Why Enforce Timeouts?
- Prevent runaway workflows that consume unnecessary resources
- Control billing by limiting how long jobs or steps can execute
- Fail fast when something goes wrong (e.g., infinite loops or stalled processes)
Note
By default, GitHub Actions will cancel any workflow that runs longer than 360 minutes (6 hours). Configuring timeout-minutes
at a finer granularity helps you catch issues earlier.

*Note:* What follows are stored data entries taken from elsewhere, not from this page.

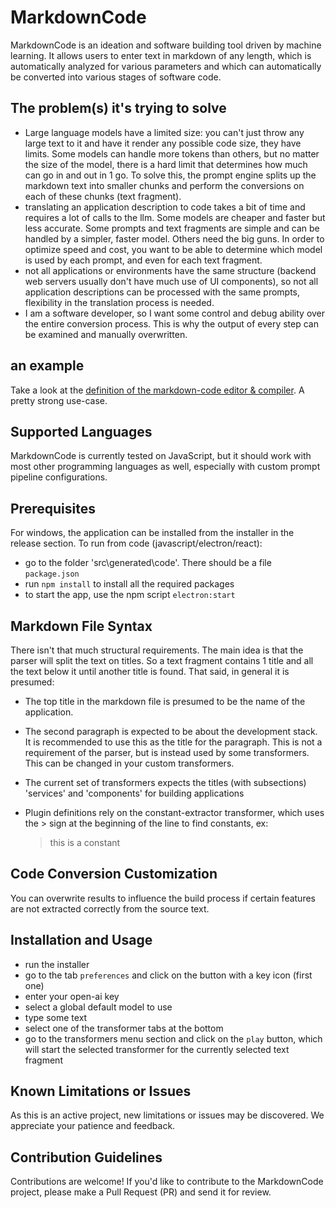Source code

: # MarkdownCode

MarkdownCode is an ideation and software building tool driven by machine learning. It allows users to enter text in markdown of any length, which is automatically analyzed for various parameters and which can automatically be converted into various stages of software code.

## The problem(s) it's trying to solve
- Large language models have a limited size: you can't just throw any large text to it and have it render any possible code size, they have limits. Some models can handle more tokens than others, but no matter the size of the model, there is a hard limit that determines how much can go in and out in 1 go.
To solve this, the prompt engine splits up the markdown text into smaller chunks and perform the conversions on each of these chunks (text fragment).
- translating an application description to code takes a bit of time and requires a lot of calls to the llm. Some models are cheaper and faster but less accurate. Some prompts and text fragments are simple and can be handled by a simpler, faster model. Others need the big guns. In order to optimize speed and cost, you want to be able to determine which model is used by each prompt, and even for each text fragment.
- not all applications or environments have the same structure (backend web servers usually don't have much use of UI components), so not all application descriptions can be processed with the same prompts, flexibility in the translation process is needed.
- I am a software developer, so I want some control and debug ability over the entire conversion process. This is why the output of every step can be examined and manually overwritten.

## an example
Take a look at the [definition of the markdown-code editor & compiler](https://github.com/jan-bogaerts/markdownCode/blob/main/src/markdownCode.md). A pretty strong use-case.

## Supported Languages

MarkdownCode is currently tested on JavaScript, but it should work with most other programming languages as well, especially with custom prompt pipeline configurations.

## Prerequisites

For windows, the application can be installed from the installer in the release section.
To run from code (javascript/electron/react):
 - go to the folder 'src\generated\code'. There should be a file `package.json`
 - run `npm install` to install all the required packages
 - to start the app, use the npm script `electron:start`

## Markdown File Syntax
There isn't that much structural requirements. The main idea is that the parser will split the text on titles. So a text fragment contains 1 title and all the text below it until another title is found.
That said, in general it is presumed:

- The top title in the markdown file is presumed to be the name of the application.
- The second paragraph is expected to be about the development stack. It is recommended to use this as the title for the paragraph. This is not a requirement of the parser, but is instead used by some transformers. This can be changed in your custom transformers.
- The current set of transformers expects the titles (with subsections) 'services' and 'components' for building applications
- Plugin definitions rely on the constant-extractor transformer, which uses the > sign at the beginning of the line to find constants, ex:

    > this is a constant


## Code Conversion Customization

You can overwrite results to influence the build process if certain features are not extracted correctly from the source text.

## Installation and Usage

- run the installer
- go to the tab `preferences` and click on the button with a key icon (first one)
- enter your open-ai key
- select a global default model to use
- type some text
- select one of the transformer tabs at the bottom
- go to the transformers menu section and click on the `play` button, which will start the selected transformer for the currently selected text fragment

## Known Limitations or Issues

As this is an active project, new limitations or issues may be discovered. We appreciate your patience and feedback.

## Contribution Guidelines

Contributions are welcome! If you'd like to contribute to the MarkdownCode project, please make a Pull Request (PR) and send it for review.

The Problem: Unbounded Workflow Runs
Imagine you accidentally set a sleep
duration too high:
# .github/workflows/deploy.yml
on: workflow_dispatch
env:
CONTAINER_REGISTRY: docker.io
IMAGE_NAME: github-actions-nginx
jobs:
docker:
# ...
deploy:
needs: docker
concurrency:
group: production-deployment
cancel-in-progress: false
runs-on: ubuntu-latest
steps:
- name: Docker Run
run: |
echo docker run -d -p 8080:80 \
$CONTAINER_REGISTRY/${{ vars.DOCKER_USERNAME }}/${{ IMAGE_NAME }}:latest
sleep 6000s # ❌ Intended 600s but used 6000s
If this runs unchecked, the job hangs for nearly 1 hour and 40 minutes, burning through your minutes until the default 6-hour limit is reached.
Adding a Timeout
You can apply timeout-minutes
at two levels:
Scope | Applies To | Syntax Location | Use Case |
---|---|---|---|
Step-Level | A single run or action | Within a steps: | Limit a long-running command or action |
Job-Level | All steps in a job | Within the job: | Enforce a total time budget per job |
Step-Level Timeout
Limit just the problematic step to, for example, 1 minute:
jobs:
deploy:
needs: docker
runs-on: ubuntu-latest
steps:
- name: Docker Run
timeout-minutes: 1
run: |
echo docker run -d -p 8080:80 \
$CONTAINER_REGISTRY/${{ vars.DOCKER_USERNAME }}/${{ IMAGE_NAME }}:latest
sleep 6000s
If the Docker Run
step exceeds 1 minute, it is automatically canceled and the job fails.
Job-Level Timeout
Apply a timeout for the entire job — all steps must finish before the deadline:
jobs:
deploy:
needs: docker
runs-on: ubuntu-latest
timeout-minutes: 5
steps:
- name: Setup Environment
run: echo "Setting up environment"
- name: Docker Run
run: |
echo docker run -d -p 8080:80 \
$CONTAINER_REGISTRY/${{ vars.DOCKER_USERNAME }}/${{ IMAGE_NAME }}:latest
sleep 6000s
Here, if any step in deploy
takes longer than 5 minutes in total, the workflow stops.
Warning
Setting overly aggressive timeouts may cause legitimate tasks to fail. Choose values that balance reliability and cost control.
Demo and Logs
After committing your changes, trigger the workflow manually. You’ll see:
docker run -d -p 8080:80 \
$CONTAINER_REGISTRY/siddharth67/$IMAGE_NAME:latest
# -> docker run -d -p 8080:80 \
# docker.io/siddharth67/github-actions-nginx:latest
Error: The action has timed out.
In the GitHub Actions UI, an annotation appears:
The action has timed out.
Logs show the step ran for roughly 1 minute and then terminated at the timeout-minutes
threshold.
Best Practices
- Use step-level timeouts for known long-running commands.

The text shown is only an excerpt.